8. Table 1 has a lot of unnecessary repetitions and inexplicably omits compounds like NSAIDs, TZDs, GLP-1, gamma-T3, and rosuvastatin that are mentioned in the text. Author’s Response: Thank you for pointing this out. We have included these compounds in the table.

 

9. Several points in the text should be changed or emendated, e.g.:

 

Author’s Response: Thanks for this suggestion and for the efforts in reviewing our work. We have revised the manuscript to address text problems and inconsistencies.

 

10. The conclusions and future perspectives are weak and obvious: they do not report anything original and previously unpublished.

 

Author’s Response: We appreciate this feedback and tried to enhance the clarity and relevance of our conclusions while remaining in line with the conventions of a narrative review that usually does not report unpublished or original data but provides a comprehensive overview of the current state of knowledge in the field.
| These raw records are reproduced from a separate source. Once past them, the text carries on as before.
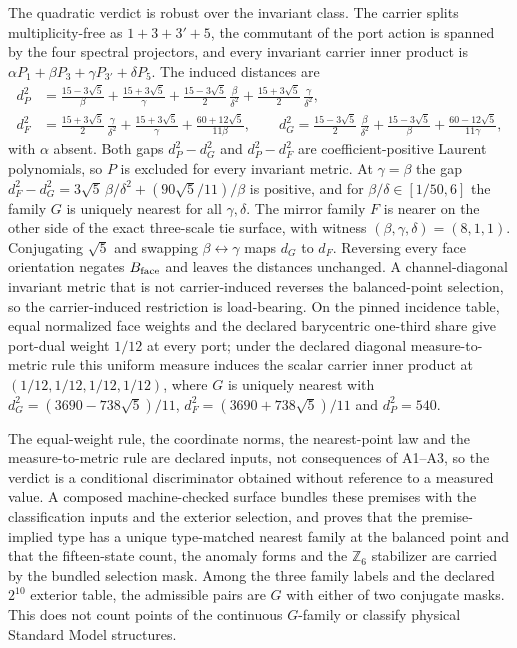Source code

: \documentclass[11pt]{article}
\begin{document}
The quadratic verdict is robust over the invariant class. The carrier splits
multiplicity-free as \(1+3+3'+5\), the commutant of the port action is spanned
by the four spectral projectors, and every invariant carrier inner product is
\(\alpha P_1+\beta P_3+\gamma P_{3'}+\delta P_5\). The induced distances are
\[
\begin{aligned}
 d_P^2&=\frac{15-3\sqrt5}{\beta}+\frac{15+3\sqrt5}{\gamma}
   +\frac{15-3\sqrt5}{2}\,\frac{\beta}{\delta^2}
   +\frac{15+3\sqrt5}{2}\,\frac{\gamma}{\delta^2},\\
 d_F^2&=\frac{15+3\sqrt5}{2}\,\frac{\gamma}{\delta^2}
   +\frac{15+3\sqrt5}{\gamma}+\frac{60+12\sqrt5}{11\beta},\qquad
 d_G^2=\frac{15-3\sqrt5}{2}\,\frac{\beta}{\delta^2}
   +\frac{15-3\sqrt5}{\beta}+\frac{60-12\sqrt5}{11\gamma},
\end{aligned}
\]
with \(\alpha\) absent. Both gaps \(d_P^2-d_G^2\) and \(d_P^2-d_F^2\) are
coefficient-positive Laurent polynomials, so \(P\) is excluded for every
invariant metric. At \(\gamma=\beta\) the gap
\(d_F^2-d_G^2=3\sqrt5\,\beta/\delta^2+(90\sqrt5/11)/\beta\) is positive, and
for \(\beta/\delta\in[1/50,6]\) the family \(G\) is uniquely nearest for all
\(\gamma,\delta\). The mirror family \(F\) is nearer on the other side of the
exact three-scale tie surface, with witness \((\beta,\gamma,\delta)=(8,1,1)\).
Conjugating \(\sqrt5\) and swapping \(\beta\leftrightarrow\gamma\) maps \(d_G\)
to \(d_F\). Reversing every face orientation negates \(B_{\rm face}\) and leaves
the distances unchanged. A channel-diagonal invariant metric that is not
carrier-induced reverses the balanced-point selection, so the carrier-induced
restriction is load-bearing. On the pinned incidence table, equal normalized
face weights and the declared barycentric one-third share give port-dual
weight \(1/12\) at every port; under the declared diagonal measure-to-metric
rule this uniform measure induces the scalar carrier inner product at
\((1/12,1/12,1/12,1/12)\), where \(G\) is uniquely nearest with
\(d_G^2=(3690-738\sqrt5)/11\), \(d_F^2=(3690+738\sqrt5)/11\) and \(d_P^2=540\).

The equal-weight rule, the coordinate norms, the nearest-point law and the
measure-to-metric rule are declared inputs, not consequences of A1--A3, so
the verdict is a conditional discriminator obtained without reference to a
measured value. A composed machine-checked surface bundles these premises
with the classification inputs and the exterior selection, and proves that
the premise-implied type has a unique type-matched nearest family at the
balanced point and that the fifteen-state count, the anomaly forms and the
\(\mathbb Z_6\) stabilizer are carried by the bundled selection mask. Among the
three family labels and the declared \(2^{10}\) exterior table, the admissible
pairs are \(G\) with either of two conjugate masks. This does not count points
of the continuous \(G\)-family or classify physical Standard Model structures.
\end{document}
Our study intends to gather, organize, and evaluate the existing body of literature on the subject matter; therefore, while the manuscript's conclusions and future perspectives may appear to be "weak" or "obvious," they are based on a synthesis of previously published research summarizing the consensus and highlighting gaps in the current literature.

Reviewer 3 Report

Comments and Suggestions for Authors

This is a good summary for inflammasome.  Can the authors add some comments on NLRP6 inflammasome?

Author Response

Response: Manuscript ID: futurepharmacol-2498693

 

Dear Editor,

As a first step, the authors would like to express their appreciation to the three reviewers for their helpful suggestions regarding the manuscript entitled: “Targeting inflammasome complex in inflammatory diseases for possible therapeutics.”

 

We have addressed each of the reviewers’ comments point-by-point in the comments below. In the revised manuscript, altered text is shown by “red highlighted”. The authors believe the suggestions of the reviewers have greatly improved the manuscript.

 

We hope these changes will be satisfactory and look forward to any further suggestions.

 

Best wishes,

 

Md Soriful Islam,

for the authors

 

Reviewer 3

 

Response to Reviewer 3 Comment:

Comments and Suggestions for Authors

 

Reviewer 3: This is a good summary for inflammasome.  Can the authors add some comments on NLRP6 inflammasome?

 

Author’s Response: Thanks for this suggestion. We revised the manuscript to include evidence regarding NLRP6, NLRP7, NLRP12, and IFI16 inflammasomes since this would enhance the comprehensiveness of our summary.